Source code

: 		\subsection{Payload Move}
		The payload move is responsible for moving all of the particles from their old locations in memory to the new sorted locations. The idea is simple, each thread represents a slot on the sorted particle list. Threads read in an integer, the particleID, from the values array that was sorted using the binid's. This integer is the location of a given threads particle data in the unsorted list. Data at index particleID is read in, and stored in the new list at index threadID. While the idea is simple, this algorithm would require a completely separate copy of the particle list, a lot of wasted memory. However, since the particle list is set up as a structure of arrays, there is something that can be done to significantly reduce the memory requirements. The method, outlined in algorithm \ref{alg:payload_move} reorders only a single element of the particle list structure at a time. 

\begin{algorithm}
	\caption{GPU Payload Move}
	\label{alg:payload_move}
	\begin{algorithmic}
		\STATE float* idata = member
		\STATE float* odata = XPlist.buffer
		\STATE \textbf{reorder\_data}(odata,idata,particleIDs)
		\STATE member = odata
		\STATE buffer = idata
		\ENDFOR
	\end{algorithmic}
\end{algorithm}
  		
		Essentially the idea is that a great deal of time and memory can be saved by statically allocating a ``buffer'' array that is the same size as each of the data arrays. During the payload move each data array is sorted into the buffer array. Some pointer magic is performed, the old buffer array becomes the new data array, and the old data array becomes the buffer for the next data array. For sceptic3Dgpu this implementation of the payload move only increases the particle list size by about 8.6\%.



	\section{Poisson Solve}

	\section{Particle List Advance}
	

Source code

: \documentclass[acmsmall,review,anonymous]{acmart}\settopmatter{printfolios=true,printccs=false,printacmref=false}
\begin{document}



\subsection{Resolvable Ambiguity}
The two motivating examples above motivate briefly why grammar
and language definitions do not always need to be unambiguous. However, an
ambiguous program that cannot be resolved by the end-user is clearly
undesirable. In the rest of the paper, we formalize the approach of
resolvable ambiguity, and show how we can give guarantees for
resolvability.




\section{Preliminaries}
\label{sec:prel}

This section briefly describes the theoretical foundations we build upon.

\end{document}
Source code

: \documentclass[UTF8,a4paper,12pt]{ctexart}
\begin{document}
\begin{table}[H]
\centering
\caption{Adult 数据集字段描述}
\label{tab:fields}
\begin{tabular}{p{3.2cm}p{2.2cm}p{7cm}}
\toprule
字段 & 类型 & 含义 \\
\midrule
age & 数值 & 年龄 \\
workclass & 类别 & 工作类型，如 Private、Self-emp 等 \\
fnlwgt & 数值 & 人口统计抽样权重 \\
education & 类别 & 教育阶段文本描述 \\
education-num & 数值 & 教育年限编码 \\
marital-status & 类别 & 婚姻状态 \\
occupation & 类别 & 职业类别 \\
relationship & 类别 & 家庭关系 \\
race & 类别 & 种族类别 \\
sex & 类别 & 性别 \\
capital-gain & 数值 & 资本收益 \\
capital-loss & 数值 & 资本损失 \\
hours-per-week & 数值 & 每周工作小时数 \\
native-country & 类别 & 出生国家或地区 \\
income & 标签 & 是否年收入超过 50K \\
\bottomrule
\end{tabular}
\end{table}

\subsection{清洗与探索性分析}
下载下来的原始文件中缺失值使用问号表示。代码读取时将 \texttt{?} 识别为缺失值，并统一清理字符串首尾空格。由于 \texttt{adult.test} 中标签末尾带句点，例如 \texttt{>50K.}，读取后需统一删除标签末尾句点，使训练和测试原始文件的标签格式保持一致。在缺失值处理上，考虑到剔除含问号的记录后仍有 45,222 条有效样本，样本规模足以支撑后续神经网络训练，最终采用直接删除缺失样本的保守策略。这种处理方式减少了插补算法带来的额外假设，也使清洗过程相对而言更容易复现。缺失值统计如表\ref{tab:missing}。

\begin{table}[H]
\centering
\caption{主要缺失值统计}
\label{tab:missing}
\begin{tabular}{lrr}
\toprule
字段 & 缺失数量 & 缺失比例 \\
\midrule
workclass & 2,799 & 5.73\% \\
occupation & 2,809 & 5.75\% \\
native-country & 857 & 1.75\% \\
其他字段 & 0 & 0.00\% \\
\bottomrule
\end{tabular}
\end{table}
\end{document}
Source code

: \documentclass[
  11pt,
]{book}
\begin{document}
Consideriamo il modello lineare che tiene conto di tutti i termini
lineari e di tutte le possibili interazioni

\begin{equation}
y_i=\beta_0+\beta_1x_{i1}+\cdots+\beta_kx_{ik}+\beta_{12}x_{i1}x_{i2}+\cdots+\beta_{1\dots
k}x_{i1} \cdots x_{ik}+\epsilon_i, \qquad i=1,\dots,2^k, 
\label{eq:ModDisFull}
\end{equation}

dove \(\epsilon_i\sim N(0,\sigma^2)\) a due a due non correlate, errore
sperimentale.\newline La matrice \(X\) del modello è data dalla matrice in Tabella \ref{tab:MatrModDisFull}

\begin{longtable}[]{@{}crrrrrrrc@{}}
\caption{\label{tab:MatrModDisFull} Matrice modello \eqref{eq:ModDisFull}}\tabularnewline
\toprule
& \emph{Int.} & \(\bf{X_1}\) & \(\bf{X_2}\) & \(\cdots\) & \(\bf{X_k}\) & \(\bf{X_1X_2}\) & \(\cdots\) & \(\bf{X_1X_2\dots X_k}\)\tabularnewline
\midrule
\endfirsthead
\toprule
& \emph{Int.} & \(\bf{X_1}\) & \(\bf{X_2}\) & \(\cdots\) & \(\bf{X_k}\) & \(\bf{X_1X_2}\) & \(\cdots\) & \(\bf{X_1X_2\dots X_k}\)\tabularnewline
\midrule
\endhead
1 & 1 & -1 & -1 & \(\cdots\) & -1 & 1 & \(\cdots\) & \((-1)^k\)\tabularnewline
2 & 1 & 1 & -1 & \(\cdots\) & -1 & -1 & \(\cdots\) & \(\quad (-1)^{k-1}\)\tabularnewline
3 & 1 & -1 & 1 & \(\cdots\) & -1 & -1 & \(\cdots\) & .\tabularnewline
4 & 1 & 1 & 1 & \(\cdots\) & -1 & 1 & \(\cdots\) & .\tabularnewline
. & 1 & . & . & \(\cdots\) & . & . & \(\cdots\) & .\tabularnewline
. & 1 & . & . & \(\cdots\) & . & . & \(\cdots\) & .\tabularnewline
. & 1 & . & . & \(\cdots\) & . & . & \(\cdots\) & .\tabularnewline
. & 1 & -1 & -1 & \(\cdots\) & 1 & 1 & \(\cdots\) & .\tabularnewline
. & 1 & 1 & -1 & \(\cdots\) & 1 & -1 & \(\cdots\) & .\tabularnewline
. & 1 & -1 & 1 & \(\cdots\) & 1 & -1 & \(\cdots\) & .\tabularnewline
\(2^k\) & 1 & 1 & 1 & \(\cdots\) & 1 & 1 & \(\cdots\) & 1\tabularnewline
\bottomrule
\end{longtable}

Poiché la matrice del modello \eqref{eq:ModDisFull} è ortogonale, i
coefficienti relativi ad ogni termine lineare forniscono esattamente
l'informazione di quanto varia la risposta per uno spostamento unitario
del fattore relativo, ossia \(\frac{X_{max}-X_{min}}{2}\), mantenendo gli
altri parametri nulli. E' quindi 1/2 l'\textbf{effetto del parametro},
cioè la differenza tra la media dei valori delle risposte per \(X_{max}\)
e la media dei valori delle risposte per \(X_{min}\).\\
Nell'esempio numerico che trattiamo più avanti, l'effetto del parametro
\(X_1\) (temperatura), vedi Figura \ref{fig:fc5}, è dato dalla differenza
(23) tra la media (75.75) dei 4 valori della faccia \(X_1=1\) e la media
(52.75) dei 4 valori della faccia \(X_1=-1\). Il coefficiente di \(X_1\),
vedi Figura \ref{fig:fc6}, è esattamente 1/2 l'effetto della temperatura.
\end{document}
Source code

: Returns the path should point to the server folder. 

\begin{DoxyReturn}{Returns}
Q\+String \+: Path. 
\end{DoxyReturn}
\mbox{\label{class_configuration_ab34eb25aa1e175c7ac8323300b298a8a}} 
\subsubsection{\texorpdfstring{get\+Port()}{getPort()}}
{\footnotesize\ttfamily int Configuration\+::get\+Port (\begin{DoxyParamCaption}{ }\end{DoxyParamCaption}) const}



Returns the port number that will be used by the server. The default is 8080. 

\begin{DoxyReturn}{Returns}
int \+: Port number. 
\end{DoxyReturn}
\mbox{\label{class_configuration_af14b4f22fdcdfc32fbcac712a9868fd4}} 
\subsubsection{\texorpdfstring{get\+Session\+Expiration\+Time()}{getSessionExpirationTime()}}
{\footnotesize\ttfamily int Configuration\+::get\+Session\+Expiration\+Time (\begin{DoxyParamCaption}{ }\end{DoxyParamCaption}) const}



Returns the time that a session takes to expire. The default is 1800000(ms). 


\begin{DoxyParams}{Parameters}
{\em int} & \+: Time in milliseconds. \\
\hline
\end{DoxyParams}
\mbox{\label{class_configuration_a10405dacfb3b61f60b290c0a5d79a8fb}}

+ + + +

What to produce: From the records above, print exactly the lines that run from the line with "2 & 1 & 1 & -1 & \(\cdots\)" to the line with "-1 & -1 & \(\cdots\) & 1", inclusive.

Written response:
2 & 1 & 1 & -1 & \(\cdots\) & -1 & -1 & \(\cdots\) & \(\quad (-1)^{k-1}\)\tabularnewline
3 & 1 & -1 & 1 & \(\cdots\) & -1 & -1 & \(\cdots\) & .\tabularnewline
4 & 1 & 1 & 1 & \(\cdots\) & -1 & 1 & \(\cdots\) & .\tabularnewline
. & 1 & . & . & \(\cdots\) & . & . & \(\cdots\) & .\tabularnewline
. & 1 & . & . & \(\cdots\) & . & . & \(\cdots\) & .\tabularnewline
. & 1 & . & . & \(\cdots\) & . & . & \(\cdots\) & .\tabularnewline
. & 1 & -1 & -1 & \(\cdots\) & 1 & 1 & \(\cdots\) & .\tabularnewline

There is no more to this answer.